Ответственный товарищ на важной работе зарвался. Был изобличен комсомолками. Они написали в парторганизацию по месту работы. История оказалась громкой и попала в центральную прессу. Более того, после этого сигнал на ответственного товарища прошел по линии еще и МИДа. И опять-таки публично.
Парторганизация собралась и вместо того, чтобы по-товарищески пожурить провинившегося, а потом взять на поруки и назначить испытательный срок (ну не убыло бы - ни от товарища, ни от комсомолок, ни от парторганизации по месту работы), - зачем-то сказала публично о том, что ответственным товарищам хватать комсомолок за всякое можно, а вот комсомолкам сигнализировать об этом нельзя.
Потому что жалобами на руководителей комсомолки бросают тень и играют на руку врагу, что при столь напряженной обстановке есть измена. "Но позвольте", - спросила бы вышестоящая комиссия, разбирая это дело, или журналист, скажем, "Правды". "А разве растрачивать свою энергию на, простите, разврат прямо на рабочем месте, когда ястребы угрожают нашему мирному небу, а Ближний Восток еще не полностью свободен от влияния неоколониализма и империализма - не есть предательство советских людей, выполняющих важнейшие государственные задачи в сложнейших условиях?
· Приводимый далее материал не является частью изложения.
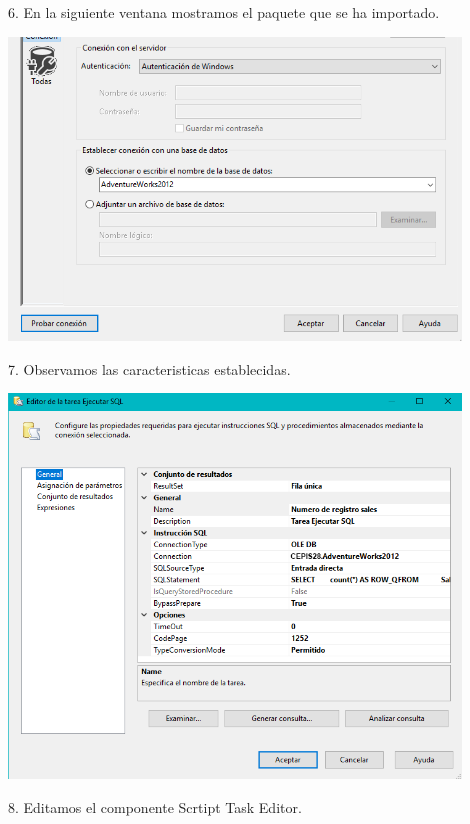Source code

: 6. En la siguiente ventana mostramos el paquete que se ha importado.\\
	\begin{center}
	\includegraphics[width=12cm]{./Imagenes/img19}
	\end{center}	
7. Observamos las caracteristicas establecidas.\\
	\begin{center}
	\includegraphics[width=12cm]{./Imagenes/img20}
	\end{center}	
8. Editamos el componente Scrtipt Task Editor.\\
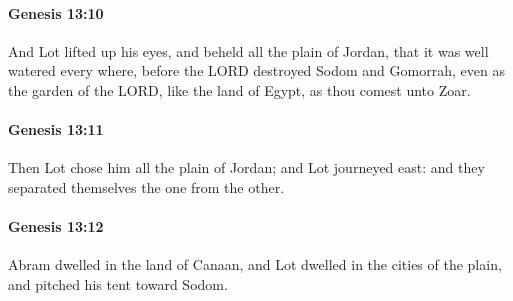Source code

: 		\paragraph{Genesis 13:10} %
			\label{GENESIS-13-10}

			And Lot lifted up his eyes, and beheld all the plain of Jordan, that it was well watered every where, before the LORD destroyed Sodom and Gomorrah, even as the garden of the LORD, like the land of Egypt, as thou comest unto Zoar.


		\paragraph{Genesis 13:11} %
			\label{GENESIS-13-11}

			Then Lot chose him all the plain of Jordan; and Lot journeyed east: and they separated themselves the one from the other.


		\paragraph{Genesis 13:12} %
			\label{GENESIS-13-12}

			Abram dwelled in the land of Canaan, and Lot dwelled in the cities of the plain, and pitched his tent toward Sodom.


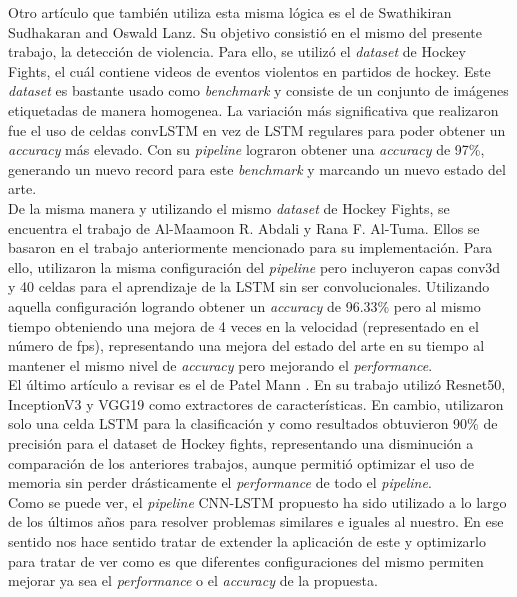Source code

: Otro artículo que también utiliza esta misma lógica es el de
Swathikiran Sudhakaran and Oswald Lanz\cite{Sudhakaran2017}. Su objetivo consistió 
en el mismo del presente trabajo, la detección de violencia. 
Para ello, se utilizó el \textit{dataset} de Hockey Fights, 
el cuál contiene videos de eventos violentos en partidos de 
hockey. Este \textit{dataset} es bastante usado como \textit{benchmark} 
y consiste de un conjunto de imágenes etiquetadas de manera 
homogenea. La variación más significativa que realizaron fue el 
uso de celdas convLSTM en vez de LSTM regulares para poder 
obtener un \textit{accuracy} más elevado. Con su \textit{pipeline} 
lograron obtener una \textit{accuracy} de 97\%, generando un 
nuevo record para este \textit{benchmark} y marcando un nuevo 
estado del arte. \\


De la misma manera y utilizando el mismo \textit{dataset} de 
Hockey Fights, se encuentra el trabajo de Al-Maamoon R. Abdali 
y Rana F. Al-Tuma\cite{Abdali2019}. Ellos se basaron en el 
trabajo anteriormente mencionado para su implementación. 
Para ello, utilizaron la misma configuración del 
\textit{pipeline} pero incluyeron capas 
conv3d y 40 celdas para el aprendizaje de la LSTM sin ser 
convolucionales. Utilizando aquella configuración logrando 
obtener un \textit{accuracy} de 96.33\% 
pero al mismo tiempo obteniendo una mejora de 4 veces en la 
velocidad (representado en el número de fps), representando 
una mejora del estado del arte en su tiempo al mantener el 
mismo nivel de \textit{accuracy} pero mejorando el 
\textit{performance}.\\


El último artículo a revisar es el de Patel Mann 
\cite{Mann2021}. En su trabajo utilizó Resnet50, InceptionV3 
y VGG19 como extractores de características. En cambio, 
utilizaron solo una celda LSTM para la clasificación y como 
resultados obtuvieron 90\% de precisión para 
el dataset de Hockey fights, representando una disminución a 
comparación de los anteriores trabajos, aunque permitió optimizar 
el uso de memoria sin perder drásticamente el \textit{performance} 
de todo el \textit{pipeline}.\\

Como se puede ver, el \textit{pipeline} CNN-LSTM propuesto ha 
sido utilizado a lo largo de los últimos años para resolver 
problemas similares e iguales al nuestro. En ese sentido nos hace 
sentido tratar de extender la aplicación de este y optimizarlo 
para tratar de ver como es que diferentes configuraciones del 
mismo permiten mejorar ya sea el \textit{performance} o el 
\textit{accuracy} de la propuesta.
Разве это не удар в спину крепкой советской семье - ячейке нашего передового общества? Да и кто должен встать на защиту моральной чистоты наших замечательных комсомолок, если не старшие товарищи, неглупые и чуткие? Не отдаем ли мы их своим желанием покрывать мелкие грешки даже самых заслуженных партийцев враждебно настроенным элементам?"
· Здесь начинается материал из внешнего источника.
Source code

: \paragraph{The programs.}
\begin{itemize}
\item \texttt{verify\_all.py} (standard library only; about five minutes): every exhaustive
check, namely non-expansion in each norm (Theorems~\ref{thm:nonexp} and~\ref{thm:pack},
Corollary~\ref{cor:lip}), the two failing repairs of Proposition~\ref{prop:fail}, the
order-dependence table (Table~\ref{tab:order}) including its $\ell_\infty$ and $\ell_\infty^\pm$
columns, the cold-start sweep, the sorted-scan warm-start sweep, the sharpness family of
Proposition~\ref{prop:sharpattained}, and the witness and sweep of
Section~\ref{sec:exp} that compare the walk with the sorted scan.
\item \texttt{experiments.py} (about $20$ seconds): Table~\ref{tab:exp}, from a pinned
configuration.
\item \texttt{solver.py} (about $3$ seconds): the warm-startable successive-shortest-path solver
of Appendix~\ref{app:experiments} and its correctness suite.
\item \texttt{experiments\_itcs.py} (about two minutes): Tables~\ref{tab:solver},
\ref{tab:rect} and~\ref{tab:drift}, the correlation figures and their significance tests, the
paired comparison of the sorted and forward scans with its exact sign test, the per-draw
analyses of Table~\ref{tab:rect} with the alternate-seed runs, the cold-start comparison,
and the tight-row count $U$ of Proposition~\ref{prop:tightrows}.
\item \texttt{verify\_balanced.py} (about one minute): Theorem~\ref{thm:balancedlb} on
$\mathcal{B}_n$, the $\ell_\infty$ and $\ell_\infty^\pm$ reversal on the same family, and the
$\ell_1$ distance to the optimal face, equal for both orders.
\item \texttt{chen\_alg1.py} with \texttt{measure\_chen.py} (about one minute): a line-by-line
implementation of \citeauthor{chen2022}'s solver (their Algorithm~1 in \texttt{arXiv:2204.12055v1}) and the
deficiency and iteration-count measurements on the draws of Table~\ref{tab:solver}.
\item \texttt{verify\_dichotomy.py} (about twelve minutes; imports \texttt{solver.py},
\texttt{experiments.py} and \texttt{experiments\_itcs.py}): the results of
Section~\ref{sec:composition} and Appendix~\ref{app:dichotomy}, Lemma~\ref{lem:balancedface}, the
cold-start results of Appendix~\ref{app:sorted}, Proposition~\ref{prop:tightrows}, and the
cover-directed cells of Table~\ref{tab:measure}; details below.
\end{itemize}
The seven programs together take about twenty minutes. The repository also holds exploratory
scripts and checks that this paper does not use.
Именно в советские времена эта история неизбежно кончилась бы неприятно и для комиссии, и для Слуцкого.
На самом деле если убрать шутки с одной стороны и высокоморальные обличения со стороны другой - комиссия по этике продемонстрировала, что со времен СССР мы лишились одного важнейшего механизма - механизма ограничения, а вернее, самоограничения элит.
Был ли он во времена СССР абсолютно лицемерен, как является абсолютно лицемерным в любом обществе? Разумеется, да. Не является ли такой механизм историей, когда девять ловких судят одного неловкого - попавшегося? Почему нет. Не бывает ли так, что попавшийся на самом деле стал жертвой некой кампании, задачи которой лежат далеко за обличением обычной аморалки? Очень часто это так.
Но вот это циничное "попался - отвечай" на самом деле очистительное, исключительно полезное обществу и государству лицемерие. Как мыть руки после сортира или проводить любые гигиенические процедуры - может быть неестественно с высшей природной точки зрения, но полезно и важно.
Публичная демонстрация легких, в общем-то, ограничений, которым подвержены все, от больших до малых, очень полезна и большим, и малым, и обществу в целом. И крайне вредна история, когда механизма этого нет. Вернее, когда в риторике высших классов подчеркивается, что по отношению к ним никакие ограничения невозможны. Когда коммуникацию про границы допустимого вести некому и не с кем.
Это не вопрос феминисток и традиционалистов. Женское равноправие вообще не про это. Это вопрос общественной гигиены. И компромисса между властвующими и подвластными. Компромисса о том, что есть границы, общие для всех. Вопрос того, что Ницше, если не ошибаюсь, называл "скрытой властью бессилия" в логике, что, лишая человека власти над обстоятельствами и политической власти, не надо его лишать ощущения власти над собой, над своей жизнью, над своими "личными границами". Иначе он отомстит, став с помощью вот этой самой "скрытой власти бессилия" значительно сильнее и опаснее, чем мог сам и предположить.
То, что сделала комиссия, - это та самая ошибка, которая хуже, чем любое преступление".